■ **Task prompt**: For each line below that contains the string "width", copy that line.

Entries taken from a collection
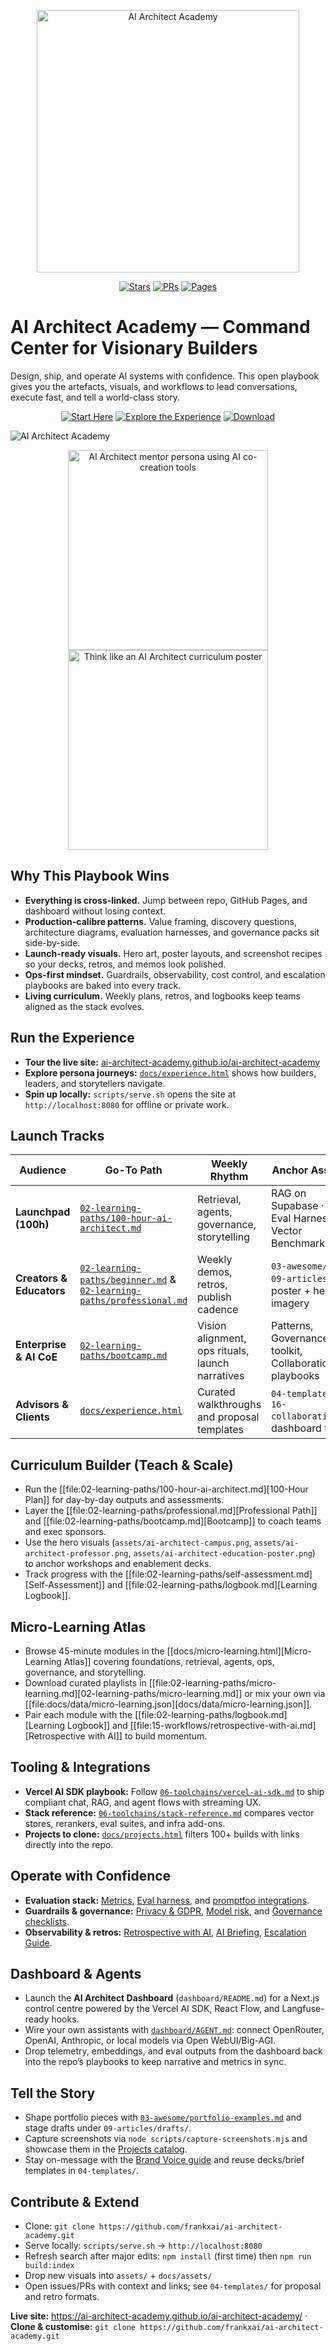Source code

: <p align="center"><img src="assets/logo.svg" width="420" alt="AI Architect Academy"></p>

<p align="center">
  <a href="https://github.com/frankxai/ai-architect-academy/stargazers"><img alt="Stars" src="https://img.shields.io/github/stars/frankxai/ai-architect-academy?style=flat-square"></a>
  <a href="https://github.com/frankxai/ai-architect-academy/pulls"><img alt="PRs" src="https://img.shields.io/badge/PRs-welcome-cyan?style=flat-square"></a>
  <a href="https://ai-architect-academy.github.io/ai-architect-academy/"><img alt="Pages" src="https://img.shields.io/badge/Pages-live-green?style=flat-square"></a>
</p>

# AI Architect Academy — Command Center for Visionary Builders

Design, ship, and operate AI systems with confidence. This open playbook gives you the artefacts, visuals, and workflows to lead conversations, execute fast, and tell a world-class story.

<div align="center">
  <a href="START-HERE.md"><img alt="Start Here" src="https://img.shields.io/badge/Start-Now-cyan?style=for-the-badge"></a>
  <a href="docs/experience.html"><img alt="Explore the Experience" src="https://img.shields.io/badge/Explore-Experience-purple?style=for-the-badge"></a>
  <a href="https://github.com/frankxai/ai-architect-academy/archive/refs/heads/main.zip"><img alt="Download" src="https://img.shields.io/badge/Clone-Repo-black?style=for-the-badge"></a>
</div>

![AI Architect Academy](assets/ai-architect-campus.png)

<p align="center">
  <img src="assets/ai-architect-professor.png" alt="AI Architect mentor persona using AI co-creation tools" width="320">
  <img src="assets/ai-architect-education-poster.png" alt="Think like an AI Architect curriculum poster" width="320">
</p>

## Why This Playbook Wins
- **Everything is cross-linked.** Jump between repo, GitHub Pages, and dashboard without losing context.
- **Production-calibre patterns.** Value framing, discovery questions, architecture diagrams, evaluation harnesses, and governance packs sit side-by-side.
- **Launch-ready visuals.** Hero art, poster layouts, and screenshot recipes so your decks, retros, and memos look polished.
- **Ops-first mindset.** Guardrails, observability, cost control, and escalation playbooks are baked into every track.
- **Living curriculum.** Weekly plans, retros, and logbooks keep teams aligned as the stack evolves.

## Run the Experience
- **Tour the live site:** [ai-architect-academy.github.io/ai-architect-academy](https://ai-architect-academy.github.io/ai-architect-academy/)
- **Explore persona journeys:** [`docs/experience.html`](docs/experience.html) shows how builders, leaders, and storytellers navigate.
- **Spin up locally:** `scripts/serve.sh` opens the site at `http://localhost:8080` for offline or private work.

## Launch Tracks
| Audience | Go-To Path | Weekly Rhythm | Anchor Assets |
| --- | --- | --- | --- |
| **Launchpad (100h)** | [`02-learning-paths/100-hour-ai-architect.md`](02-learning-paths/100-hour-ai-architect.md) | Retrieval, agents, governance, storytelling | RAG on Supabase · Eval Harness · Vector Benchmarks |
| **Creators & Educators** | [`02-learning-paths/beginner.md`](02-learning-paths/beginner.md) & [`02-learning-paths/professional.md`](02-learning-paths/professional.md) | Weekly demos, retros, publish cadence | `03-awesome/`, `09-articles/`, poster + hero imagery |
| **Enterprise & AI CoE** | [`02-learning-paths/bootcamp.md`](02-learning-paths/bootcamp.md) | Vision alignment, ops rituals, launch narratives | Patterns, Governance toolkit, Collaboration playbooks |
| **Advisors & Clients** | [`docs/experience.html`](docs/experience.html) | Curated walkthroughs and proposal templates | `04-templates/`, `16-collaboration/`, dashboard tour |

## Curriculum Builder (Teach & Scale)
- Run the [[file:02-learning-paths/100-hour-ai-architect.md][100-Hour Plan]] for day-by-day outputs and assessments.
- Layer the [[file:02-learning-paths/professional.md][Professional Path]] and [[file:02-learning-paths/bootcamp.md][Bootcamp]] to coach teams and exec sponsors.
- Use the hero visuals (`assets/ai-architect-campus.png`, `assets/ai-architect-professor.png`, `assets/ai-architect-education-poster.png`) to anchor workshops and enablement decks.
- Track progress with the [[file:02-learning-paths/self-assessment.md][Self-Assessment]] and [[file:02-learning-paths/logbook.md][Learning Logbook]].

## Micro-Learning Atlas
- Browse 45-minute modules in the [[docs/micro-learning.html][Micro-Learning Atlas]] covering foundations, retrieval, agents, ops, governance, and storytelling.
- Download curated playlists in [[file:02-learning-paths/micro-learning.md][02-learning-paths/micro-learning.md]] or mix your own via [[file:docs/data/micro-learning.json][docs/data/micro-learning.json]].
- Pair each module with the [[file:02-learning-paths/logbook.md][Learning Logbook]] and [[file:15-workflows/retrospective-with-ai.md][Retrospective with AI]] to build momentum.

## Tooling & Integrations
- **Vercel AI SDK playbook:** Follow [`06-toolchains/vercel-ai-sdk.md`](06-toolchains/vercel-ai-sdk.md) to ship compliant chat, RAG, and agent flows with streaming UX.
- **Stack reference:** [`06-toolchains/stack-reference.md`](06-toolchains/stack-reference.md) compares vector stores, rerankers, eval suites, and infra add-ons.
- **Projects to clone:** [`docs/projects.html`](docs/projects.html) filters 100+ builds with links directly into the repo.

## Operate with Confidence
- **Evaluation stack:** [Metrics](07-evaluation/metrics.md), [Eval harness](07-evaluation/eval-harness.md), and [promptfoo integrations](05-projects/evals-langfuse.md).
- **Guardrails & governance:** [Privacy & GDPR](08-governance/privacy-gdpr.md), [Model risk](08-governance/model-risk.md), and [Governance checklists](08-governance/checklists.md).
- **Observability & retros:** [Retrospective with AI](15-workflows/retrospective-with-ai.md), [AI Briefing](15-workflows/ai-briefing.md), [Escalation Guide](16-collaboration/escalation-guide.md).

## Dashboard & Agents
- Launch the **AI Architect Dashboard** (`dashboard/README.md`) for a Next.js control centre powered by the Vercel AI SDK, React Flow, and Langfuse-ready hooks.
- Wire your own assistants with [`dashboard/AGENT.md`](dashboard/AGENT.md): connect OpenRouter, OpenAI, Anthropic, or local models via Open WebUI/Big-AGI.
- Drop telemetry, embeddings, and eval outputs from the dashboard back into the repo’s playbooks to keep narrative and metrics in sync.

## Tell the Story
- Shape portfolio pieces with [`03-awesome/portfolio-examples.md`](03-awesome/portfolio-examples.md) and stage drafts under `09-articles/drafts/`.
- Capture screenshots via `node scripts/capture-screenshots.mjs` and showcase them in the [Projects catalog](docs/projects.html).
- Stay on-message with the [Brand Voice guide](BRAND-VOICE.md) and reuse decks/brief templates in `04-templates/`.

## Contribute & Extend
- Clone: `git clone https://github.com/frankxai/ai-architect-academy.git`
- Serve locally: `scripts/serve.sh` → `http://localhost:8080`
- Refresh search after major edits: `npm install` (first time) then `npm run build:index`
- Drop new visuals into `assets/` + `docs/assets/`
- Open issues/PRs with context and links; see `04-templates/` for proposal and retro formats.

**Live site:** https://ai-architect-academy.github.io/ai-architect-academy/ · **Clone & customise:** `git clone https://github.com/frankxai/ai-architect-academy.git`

---

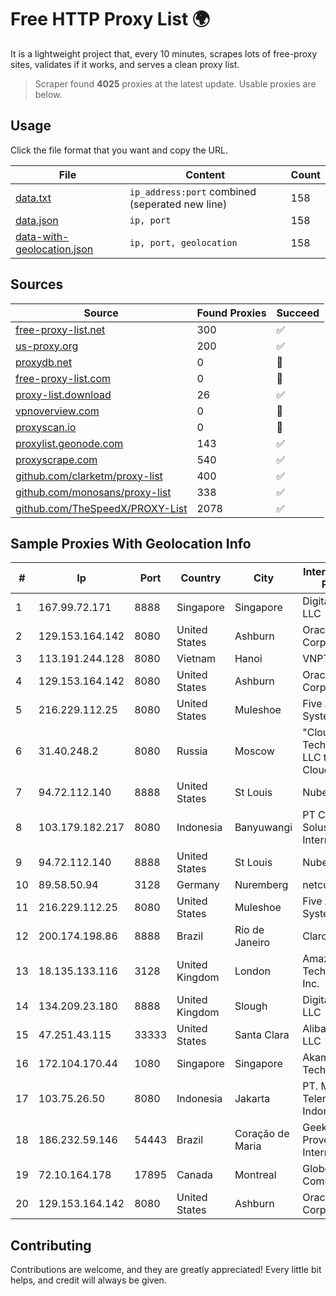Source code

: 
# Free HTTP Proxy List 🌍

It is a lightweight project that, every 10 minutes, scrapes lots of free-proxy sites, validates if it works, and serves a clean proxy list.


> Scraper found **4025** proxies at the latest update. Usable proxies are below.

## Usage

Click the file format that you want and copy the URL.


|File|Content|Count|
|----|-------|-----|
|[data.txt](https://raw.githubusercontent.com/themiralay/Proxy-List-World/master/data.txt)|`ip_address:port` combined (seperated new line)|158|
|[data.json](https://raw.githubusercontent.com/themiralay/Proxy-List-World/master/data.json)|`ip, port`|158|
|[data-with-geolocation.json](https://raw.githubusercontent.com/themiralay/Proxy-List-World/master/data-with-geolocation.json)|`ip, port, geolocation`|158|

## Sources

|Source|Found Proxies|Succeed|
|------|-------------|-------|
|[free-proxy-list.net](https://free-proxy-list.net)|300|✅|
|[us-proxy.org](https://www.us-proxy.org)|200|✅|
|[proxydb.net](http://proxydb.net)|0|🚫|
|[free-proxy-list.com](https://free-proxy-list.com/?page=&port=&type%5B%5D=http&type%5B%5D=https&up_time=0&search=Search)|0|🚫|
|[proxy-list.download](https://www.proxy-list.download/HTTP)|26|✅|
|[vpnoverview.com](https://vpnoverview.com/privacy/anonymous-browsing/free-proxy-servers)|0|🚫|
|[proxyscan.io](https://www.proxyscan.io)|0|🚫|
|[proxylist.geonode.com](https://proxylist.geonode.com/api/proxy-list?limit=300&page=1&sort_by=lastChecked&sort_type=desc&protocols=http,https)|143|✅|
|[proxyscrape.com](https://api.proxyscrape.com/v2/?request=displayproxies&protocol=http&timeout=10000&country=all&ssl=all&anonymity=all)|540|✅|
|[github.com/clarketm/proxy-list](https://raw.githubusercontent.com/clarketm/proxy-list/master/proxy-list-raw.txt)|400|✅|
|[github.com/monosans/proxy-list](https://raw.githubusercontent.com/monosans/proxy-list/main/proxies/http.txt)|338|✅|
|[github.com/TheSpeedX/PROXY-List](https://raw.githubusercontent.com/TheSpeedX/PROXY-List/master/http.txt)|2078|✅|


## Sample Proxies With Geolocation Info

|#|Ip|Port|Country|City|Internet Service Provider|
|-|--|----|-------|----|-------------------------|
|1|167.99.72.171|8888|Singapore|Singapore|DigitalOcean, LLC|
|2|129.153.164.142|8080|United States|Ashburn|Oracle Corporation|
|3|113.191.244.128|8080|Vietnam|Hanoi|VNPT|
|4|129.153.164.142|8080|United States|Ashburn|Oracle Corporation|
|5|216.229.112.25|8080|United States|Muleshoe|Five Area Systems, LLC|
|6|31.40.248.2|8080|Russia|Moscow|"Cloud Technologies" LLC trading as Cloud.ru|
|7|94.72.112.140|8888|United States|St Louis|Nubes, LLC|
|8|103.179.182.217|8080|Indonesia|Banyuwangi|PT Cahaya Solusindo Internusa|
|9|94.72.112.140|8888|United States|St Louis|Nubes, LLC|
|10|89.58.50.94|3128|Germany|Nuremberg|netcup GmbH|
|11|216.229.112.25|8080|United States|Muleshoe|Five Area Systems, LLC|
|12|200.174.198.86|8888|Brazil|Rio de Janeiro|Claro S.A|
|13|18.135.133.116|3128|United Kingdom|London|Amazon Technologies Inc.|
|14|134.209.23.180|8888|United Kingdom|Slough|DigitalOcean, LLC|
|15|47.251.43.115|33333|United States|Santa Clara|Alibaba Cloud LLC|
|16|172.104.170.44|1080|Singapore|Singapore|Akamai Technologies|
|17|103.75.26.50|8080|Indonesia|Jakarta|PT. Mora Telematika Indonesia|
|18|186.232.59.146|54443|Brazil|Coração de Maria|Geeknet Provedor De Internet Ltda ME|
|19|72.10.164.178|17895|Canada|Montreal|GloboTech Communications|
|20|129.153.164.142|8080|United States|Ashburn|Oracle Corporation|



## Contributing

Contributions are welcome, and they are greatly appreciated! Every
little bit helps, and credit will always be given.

■ **Response box**:
: <p align="center"><img src="assets/logo.svg" width="420" alt="AI Architect Academy"></p>
  <img src="assets/ai-architect-professor.png" alt="AI Architect mentor persona using AI co-creation tools" width="320">
  <img src="assets/ai-architect-education-poster.png" alt="Think like an AI Architect curriculum poster" width="320">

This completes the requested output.